SUPPLIED DATA START

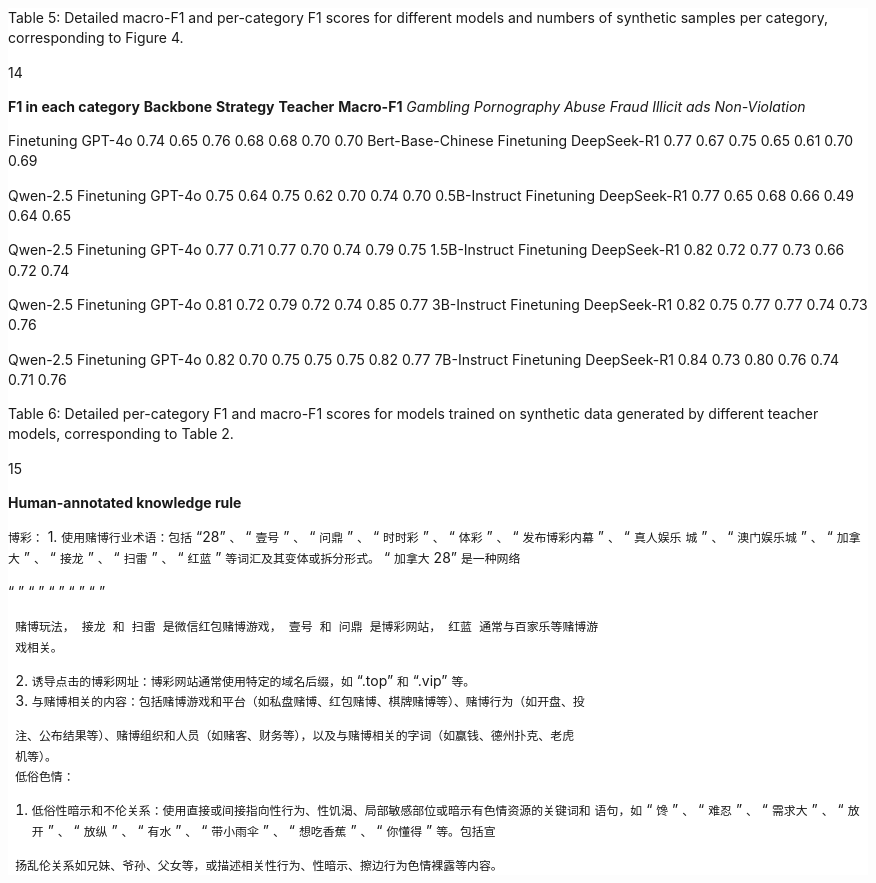 
Table 5: Detailed macro-F1 and per-category F1 scores for different models and numbers of synthetic samples per
category, corresponding to Figure 4.

14

**F1 in each category**
**Backbone** **Strategy** **Teacher** **Macro-F1**
_Gambling_ _Pornography_ _Abuse_ _Fraud_ _Illicit ads_ _Non-Violation_

Finetuning GPT-4o 0.74 0.65 0.76 0.68 0.68 0.70 0.70
Bert-Base-Chinese
Finetuning DeepSeek-R1 0.77 0.67 0.75 0.65 0.61 0.70 0.69

Qwen-2.5 Finetuning GPT-4o 0.75 0.64 0.75 0.62 0.70 0.74 0.70
0.5B-Instruct Finetuning DeepSeek-R1 0.77 0.65 0.68 0.66 0.49 0.64 0.65

Qwen-2.5 Finetuning GPT-4o 0.77 0.71 0.77 0.70 0.74 0.79 0.75
1.5B-Instruct Finetuning DeepSeek-R1 0.82 0.72 0.77 0.73 0.66 0.72 0.74

Qwen-2.5 Finetuning GPT-4o 0.81 0.72 0.79 0.72 0.74 0.85 0.77
3B-Instruct Finetuning DeepSeek-R1 0.82 0.75 0.77 0.77 0.74 0.73 0.76

Qwen-2.5 Finetuning GPT-4o 0.82 0.70 0.75 0.75 0.75 0.82 0.77
7B-Instruct Finetuning DeepSeek-R1 0.84 0.73 0.80 0.76 0.74 0.71 0.76

Table 6: Detailed per-category F1 and macro-F1 scores for models trained on synthetic data generated by different
teacher models, corresponding to Table 2.

15

**Human-annotated knowledge rule**

`博彩：` 1. `使用赌博行业术语：包括` “28” `、` “ `壹号` ” `、` “ `问鼎` ” `、` “ `时时彩` ” `、` “ `体彩` ” `、` “ `发布博彩内幕` ” `、` “ `真人娱乐`
`城` ” `、` “ `澳门娱乐城` ” `、` “ `加拿大` ” `、` “ `接龙` ” `、` “ `扫雷` ” `、` “ `红蓝` ” `等词汇及其变体或拆分形式。` “ `加拿大` 28” `是一种网络`

“ ” “ ” “ ” “ ” “ ”
```
 赌博玩法， 接龙 和 扫雷 是微信红包赌博游戏， 壹号 和 问鼎 是博彩网站， 红蓝 通常与百家乐等赌博游
 戏相关。
```

2. `诱导点击的博彩网址：博彩网站通常使用特定的域名后缀，如` “.top” `和` “.vip” `等。`
3. `与赌博相关的内容：包括赌博游戏和平台（如私盘赌博、红包赌博、棋牌赌博等）、赌博行为（如开盘、投`
```
 注、公布结果等）、赌博组织和人员（如赌客、财务等），以及与赌博相关的字词（如赢钱、德州扑克、老虎
 机等）。
 低俗色情：
```

1. `低俗性暗示和不伦关系：使用直接或间接指向性行为、性饥渴、局部敏感部位或暗示有色情资源的关键词和`
`语句，如` “ `馋` ” `、` “ `难忍` ” `、` “ `需求大` ” `、` “ `放开` ” `、` “ `放纵` ” `、` “ `有水` ” `、` “ `带小雨伞` ” `、` “ `想吃香蕉` ” `、` “ `你懂得` ” `等。包括宣`
```
 扬乱伦关系如兄妹、爷孙、父女等，或描述相关性行为、性暗示、擦边行为色情裸露等内容。
```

SUPPLIED DATA END

REQUIREMENT: All entries above should be returned exactly, apart from their pictures.

SOLUTION TO THIS TASK:
Table 5: Detailed macro-F1 and per-category F1 scores for different models and numbers of synthetic samples per
category, corresponding to Figure 4.

14

**F1 in each category**
**Backbone** **Strategy** **Teacher** **Macro-F1**
_Gambling_ _Pornography_ _Abuse_ _Fraud_ _Illicit ads_ _Non-Violation_

Finetuning GPT-4o 0.74 0.65 0.76 0.68 0.68 0.70 0.70
Bert-Base-Chinese
Finetuning DeepSeek-R1 0.77 0.67 0.75 0.65 0.61 0.70 0.69

Qwen-2.5 Finetuning GPT-4o 0.75 0.64 0.75 0.62 0.70 0.74 0.70
0.5B-Instruct Finetuning DeepSeek-R1 0.77 0.65 0.68 0.66 0.49 0.64 0.65

Qwen-2.5 Finetuning GPT-4o 0.77 0.71 0.77 0.70 0.74 0.79 0.75
1.5B-Instruct Finetuning DeepSeek-R1 0.82 0.72 0.77 0.73 0.66 0.72 0.74

Qwen-2.5 Finetuning GPT-4o 0.81 0.72 0.79 0.72 0.74 0.85 0.77
3B-Instruct Finetuning DeepSeek-R1 0.82 0.75 0.77 0.77 0.74 0.73 0.76

Qwen-2.5 Finetuning GPT-4o 0.82 0.70 0.75 0.75 0.75 0.82 0.77
7B-Instruct Finetuning DeepSeek-R1 0.84 0.73 0.80 0.76 0.74 0.71 0.76

Table 6: Detailed per-category F1 and macro-F1 scores for models trained on synthetic data generated by different
teacher models, corresponding to Table 2.

15

**Human-annotated knowledge rule**

`博彩：` 1. `使用赌博行业术语：包括` “28” `、` “ `壹号` ” `、` “ `问鼎` ” `、` “ `时时彩` ” `、` “ `体彩` ” `、` “ `发布博彩内幕` ” `、` “ `真人娱乐`
`城` ” `、` “ `澳门娱乐城` ” `、` “ `加拿大` ” `、` “ `接龙` ” `、` “ `扫雷` ” `、` “ `红蓝` ” `等词汇及其变体或拆分形式。` “ `加拿大` 28” `是一种网络`

“ ” “ ” “ ” “ ” “ ”
```
 赌博玩法， 接龙 和 扫雷 是微信红包赌博游戏， 壹号 和 问鼎 是博彩网站， 红蓝 通常与百家乐等赌博游
 戏相关。
```

2. `诱导点击的博彩网址：博彩网站通常使用特定的域名后缀，如` “.top” `和` “.vip” `等。`
3. `与赌博相关的内容：包括赌博游戏和平台（如私盘赌博、红包赌博、棋牌赌博等）、赌博行为（如开盘、投`
```
 注、公布结果等）、赌博组织和人员（如赌客、财务等），以及与赌博相关的字词（如赢钱、德州扑克、老虎
 机等）。
 低俗色情：
```

1. `低俗性暗示和不伦关系：使用直接或间接指向性行为、性饥渴、局部敏感部位或暗示有色情资源的关键词和`
`语句，如` “ `馋` ” `、` “ `难忍` ” `、` “ `需求大` ” `、` “ `放开` ” `、` “ `放纵` ” `、` “ `有水` ” `、` “ `带小雨伞` ” `、` “ `想吃香蕉` ” `、` “ `你懂得` ” `等。包括宣`
```
 扬乱伦关系如兄妹、爷孙、父女等，或描述相关性行为、性暗示、擦边行为色情裸露等内容。
```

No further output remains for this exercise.